Rendered images with source text.
▼
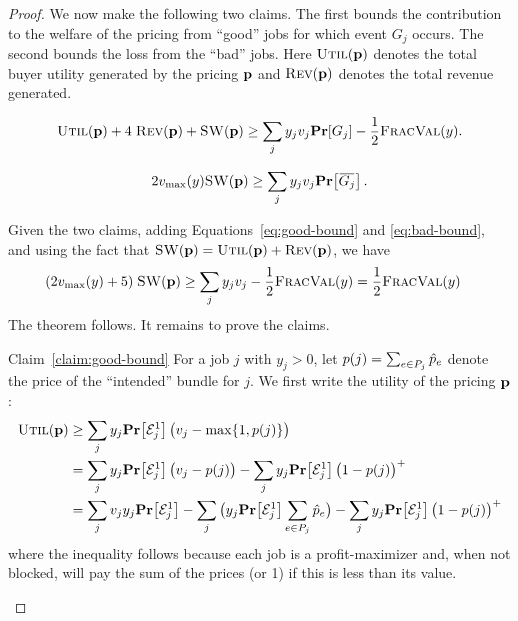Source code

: \begin{proof}
We now make the following two claims. The first bounds the
contribution to the welfare of the pricing from ``good'' jobs for
which event $G_j$ occurs. The second bounds the loss from the ``bad''
jobs. Here ${\normalfont\textsc{Util}}(\mathbf{p})$ denotes the total buyer utility generated
by the pricing $\mathbf{p}$ and ${\normalfont\textsc{Rev}}(\mathbf{p})$ denotes the total revenue
generated.

\begin{claim}
\label{claim:good-bound}
\begin{equation}
  \label{eq:good-bound}
     \util(\prices) + 4\;\rev(\prices) + \sw(\prices) \ge \sum_jy_j\valj\prob{G_j} - \half\fval(y). 
\end{equation}
\end{claim}

\begin{claim}
\label{claim:bad-bound}
\begin{equation}
  \label{eq:bad-bound}
  2\vmax(y)\sw(\prices) \ge \sum_j y_j\valj \prob{\overbar{G_j}}. 
\end{equation}
\end{claim}

\noindent
Given the two claims, adding Equations~\eqref{eq:good-bound} and
\eqref{eq:bad-bound}, and using the fact that
${\normalfont\textsc{SW}}(\mathbf{p}) = {\normalfont\textsc{Util}}(\mathbf{p}) + {\normalfont\textsc{Rev}}(\mathbf{p}) $, we have
    \begin{align*}
        (2v_{\max}(y) + 5)\;{\normalfont\textsc{SW}}(\mathbf{p}) &\ge \sum_j y_jv_{j} - \frac12{\normalfont\textsc{FracVal}}(y)
        = \frac12{\normalfont\textsc{FracVal}}(y)
    \end{align*}
The theorem follows. It remains to prove the claims.

\begin{proofof}{Claim~\ref{claim:good-bound}}
  For a job $j$ with $y_j>0$, let $p(j) = \sum_{e\in P_j} \hat{p}_e$
  denote the price of the ``intended'' bundle for $j$. We first write
  the utility of the pricing $\mathbf{p}$:
  \begin{align}
    \util(\prices) &\ge \sum_j y_j \prob{\mathcal E^1_j}
                     \big(\valj - \max\{1, p(j)\}\big) \nonumber \\
                   &= \sum_j y_j \prob{\mathcal E^1_j} \big(\valj - p(j)\big) -
                     \sum_j y_j \prob{\mathcal E^1_j}\big(1 - p(j)\big)^+\nonumber\\
                  &= \sum_j \valj y_j \prob{\mathcal E^1_j} - \sum_j
                    \big(y_j \prob{\mathcal E^1_j} \sum_{e\in P_j} \phat_e\big) -
                     \sum_j y_j \prob{\mathcal E^1_j}\big(1 - p(j)\big)^+
                     \label{eq:pricing-util-lb}
  \end{align}
  where the inequality follows because each job is a profit-maximizer
  and, when not blocked, will pay the sum of the prices (or 1) if this
  is less than its value.


\end{proofof}
\end{proof}
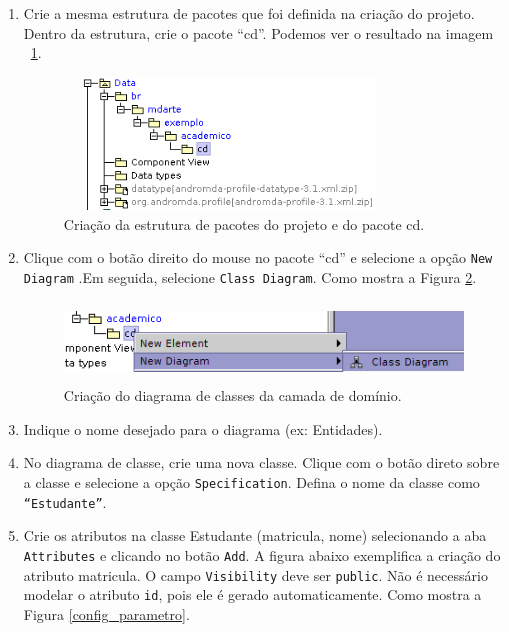 \begin{enumerate}
\item Crie a mesma estrutura de pacotes que foi definida na criação do projeto.
Dentro da estrutura, crie o pacote “cd”. Podemos ver o resultado na imagem
~\ref{cria_estrutura_pacotes}. 
\begin{figure}[H]
	\centering
	\includegraphics[width=250pt,height=100pt]{imgs/tutorial-mdarte-0000.png}
	\caption{Criação da estrutura de pacotes do projeto e do pacote cd.}
	\label{cria_estrutura_pacotes}
\end{figure}
\item Clique com o botão direito do mouse no pacote “cd” e selecione a opção
\texttt{New Diagram} .Em seguida, selecione \texttt{Class Diagram}. Como mostra
a Figura \ref{cria_diagrama_classe}.
\begin{figure}[H]
	\centering
	\includegraphics[width=400pt,height=60pt]{imgs/tutorial-mdarte-0001.png}
	\caption{Criação do diagrama de classes da camada de domínio.}
	\label{cria_diagrama_classe}
\end{figure}
	
\item Indique o nome desejado para o diagrama (ex: Entidades).
	
\item No diagrama de classe, crie uma nova classe. Clique com o botão direto
sobre a classe e selecione a opção \texttt{Specification}. Defina o nome da
classe como \texttt{“Estudante”}.
	
\item Crie os atributos na classe Estudante (matricula, nome) selecionando a aba
\texttt{Attributes} e clicando no botão \texttt{Add}. A figura abaixo
exemplifica a criação do atributo matricula. O campo \texttt{Visibility} deve
ser \texttt{public}. Não é necessário modelar o atributo \texttt{id}, pois ele é
gerado automaticamente. Como mostra a Figura \ref{config_parametro}.


\end{enumerate}
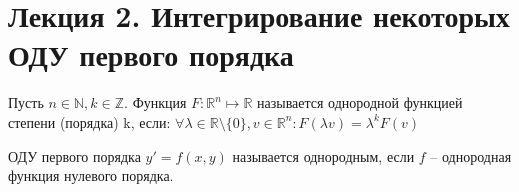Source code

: \documentclass[document.tex]{subfiles}
\begin{document}
\section*{Лекция 2. Интегрирование некоторых ОДУ первого порядка}
\begin{Definition}
Пусть $n \in \mathbb{N}, k \in \mathbb{Z}$. Функция $F : \mathbb{R}^n \mapsto \mathbb{R}$ называется однородной функцией степени (порядка) k, если: $\forall \lambda \in \mathbb{R} \setminus \{0\}, v \in \mathbb{R}^n: F(\lambda v) = \lambda^k F(v)$
\end{Definition}
\begin{Definition}
\label{homogen_diff_eq_def1}
ОДУ первого порядка $y' = f(x, y)$ называется однородным, если $f$ -- однородная функция нулевого порядка.
\end{Definition}
\end{document}
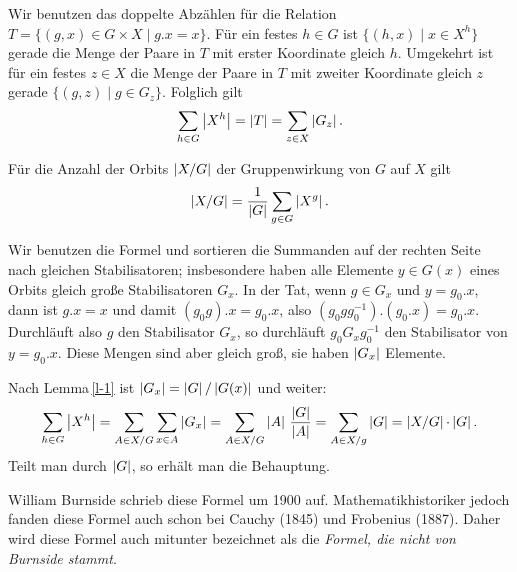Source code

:\documentclass[12pt,a4paper]{article}
\begin{document}
\begin{beweis}
Wir benutzen das doppelte Abzählen für die Relation $T=\{(g,x)\in G\times
X\mid g.x = x\}$.  Für ein festes $h\in G$ ist $\{(h,x)\mid x\in X^{h}\}$
gerade die Menge der Paare in $T$ mit erster Koordinate gleich $h$. Umgekehrt
ist für ein festes $z\in X$ die Menge der Paare in $T$ mit zweiter Koordinate
gleich $z$ gerade $\{(g,z)\mid g\in G_z\}$. Folglich gilt
\begin{gather*}
  \sum_{h\in G} \left\vert X^h\right\vert =\left\vert T\right\vert =\sum_{z\in X} \left\vert  G_z\right\vert.
\end{gather*}
\end{beweis}

\begin{lemma}
\label{l-burnside}
Für die Anzahl der Orbits $\left\vert X/G\right\vert$ der Gruppenwirkung von $G$ auf $X$ gilt
\begin{align}\label{e-burn}
\left\vert X/G\right\vert =\frac{1}{\left\vert G\right\vert } \sum_{g\in G} \left\vert X^g\right\vert.
\end{align}
\end{lemma}

\begin{beweis} 
Wir benutzen die Formel \rf[e-s-o] und sortieren die Summanden auf der rechten
Seite nach gleichen Stabilisatoren; insbesondere haben alle Elemente $y\in
G(x)$ eines Orbits gleich große Stabilisatoren $G_x$. In der Tat, wenn $g\in
G_x$ und $y=g_0. x$, dann ist $g.x=x $ und damit $(g_0 g).x =g_0.x$, also
$(g_0g g_0^{-1}).(g_0.x ) = g_0.x$. Durchläuft also $g$ den Stabilisator
$G_x$, so durchläuft $g_0 G_x g_0^{-1} $ den Stabilisator von $y=g_0.x$.
Diese Mengen sind aber gleich groß, sie haben $\left\vert G_x\right\vert $ Elemente.

Nach Lemma\,\ref{l-1} ist $\left\vert G_x\right\vert= \left\vert G\right\vert /\left\vert G(x)\right\vert $ und weiter:
\begin{gather*}
  \sum_{h\in G} \left\vert X^ h\right\vert =\sum_{A\in X/G} \sum_{x\in A} \left\vert G_x\right\vert = \sum
  _{A\in X/G} \left\vert A\right\vert\,\frac{\left\vert G\right\vert}{\left\vert A\right\vert}= \sum_{A\in X/g} \left\vert G\right\vert
  =\left\vert X/G\right\vert{\cdot } \left\vert G\right\vert.
\end{gather*}
Teilt man durch $\left\vert G\right\vert$, so erhält man die Behauptung.
\end{beweis}

\begin{bemerkung}
William Burnside schrieb diese Formel um 1900 auf. Mathematikhistoriker jedoch
fanden diese Formel auch schon bei Cauchy (1845) und Frobenius (1887). Daher
wird diese Formel auch mitunter bezeichnet als die {\em Formel, die nicht von
  Burnside stammt}.
\end{bemerkung}
\end{document}
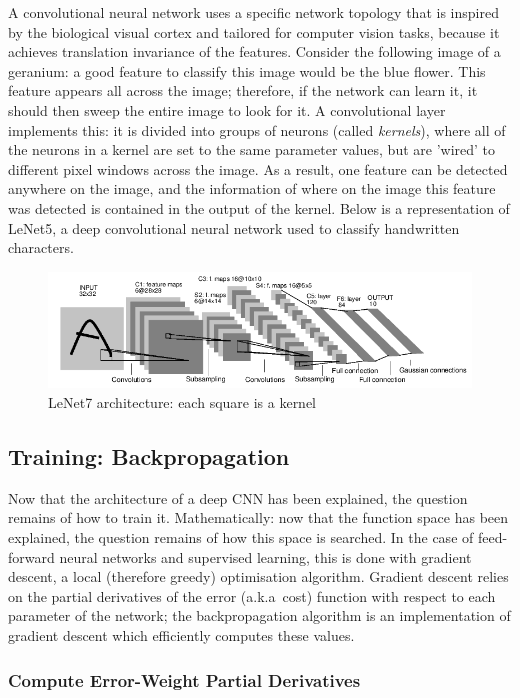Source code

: \documentclass[a4paper,11pt]{article}
\begin{document}
A convolutional neural network uses a specific network topology that is inspired by the biological visual cortex and tailored for computer vision tasks, because it achieves translation invariance of the features. Consider the following image of a geranium: a good feature to classify this image would be the blue flower. This feature appears all across the image; therefore, if the network can learn it, it should then sweep the entire image to look for it. A convolutional layer implements this: it is divided into groups of neurons (called \textit{kernels}), where all of the neurons in a kernel are set to the same parameter values, but are 'wired' to different pixel windows across the image. As a result, one feature can be detected anywhere on the image, and the information of where on the image this feature was detected is contained in the output of the kernel. Below is a representation of LeNet5, a deep convolutional neural network used to classify handwritten characters.

\begin{figure}[h!]
	\centering
	\includegraphics[scale=0.6]{images/lenet5.png}
	\caption{LeNet7 architecture: each square is a kernel}
\end{figure}


\subsection{Training: Backpropagation}

Now that the architecture of a deep CNN has been explained, the question remains of how to train it. Mathematically: now that the function space has been explained, the question remains of how this space is searched. In the case of feed-forward neural networks and supervised learning, this is done with gradient descent, a local (therefore greedy) optimisation algorithm. Gradient descent relies on the partial derivatives of the error (a.k.a\ cost) function with respect to each parameter of the network; the backpropagation algorithm is an implementation of gradient descent which efficiently computes these values.
  
\subsubsection{Compute Error-Weight Partial Derivatives}
\end{document}
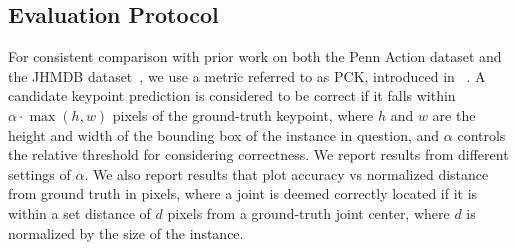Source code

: \documentclass[10pt,twocolumn,letterpaper]{article}
\newcommand{\figref}[1]{Figure~\ref{#1}}
\newcommand{\secref}[1]{Sec.~\ref{#1}}
\newcommand{\refequ}[1]{Eq.~(\ref{#1})}
\newcommand{\reftab}[1]{Table~\ref{#1}}
\newcommand{\note}[3]{{\color{#2}[#1: #3]}}
\newcommand{\OH}[1]{\note{O}{red}{#1}}
\begin{document}
\subsection{Evaluation Protocol}
For consistent comparison with prior work on both the Penn Action dataset and the JHMDB dataset~\cite{gkioxari2016chained,xiaohan2015joint,park2011n}, we use a metric referred to as PCK, introduced in ~\cite{yang2011articulated}. A candidate keypoint prediction is considered to be correct if it falls within $\alpha \cdot \max(h, w)$ pixels of the
ground-truth keypoint, where $h$ and $w$ are the height
and width of the bounding box of the instance in question, and $\alpha$ controls the relative threshold for considering correctness. We report results from different settings of $\alpha$.
We also report results that plot accuracy vs normalized distance from ground truth in pixels, where a joint is deemed correctly located if it is within a set distance
of $d$ pixels from a ground-truth joint center, where $d$ is normalized by the size of the instance.
\end{document}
▲
What you give back should be exactly the lines from the top of the data above down to and including the line with "buyer utility generated", minus any pictures.

Solution to the problem.
Source code

: \begin{proof}
We now make the following two claims. The first bounds the
contribution to the welfare of the pricing from ``good'' jobs for
which event $G_j$ occurs. The second bounds the loss from the ``bad''
jobs. Here ${\normalfont\textsc{Util}}(\mathbf{p})$ denotes the total buyer utility generated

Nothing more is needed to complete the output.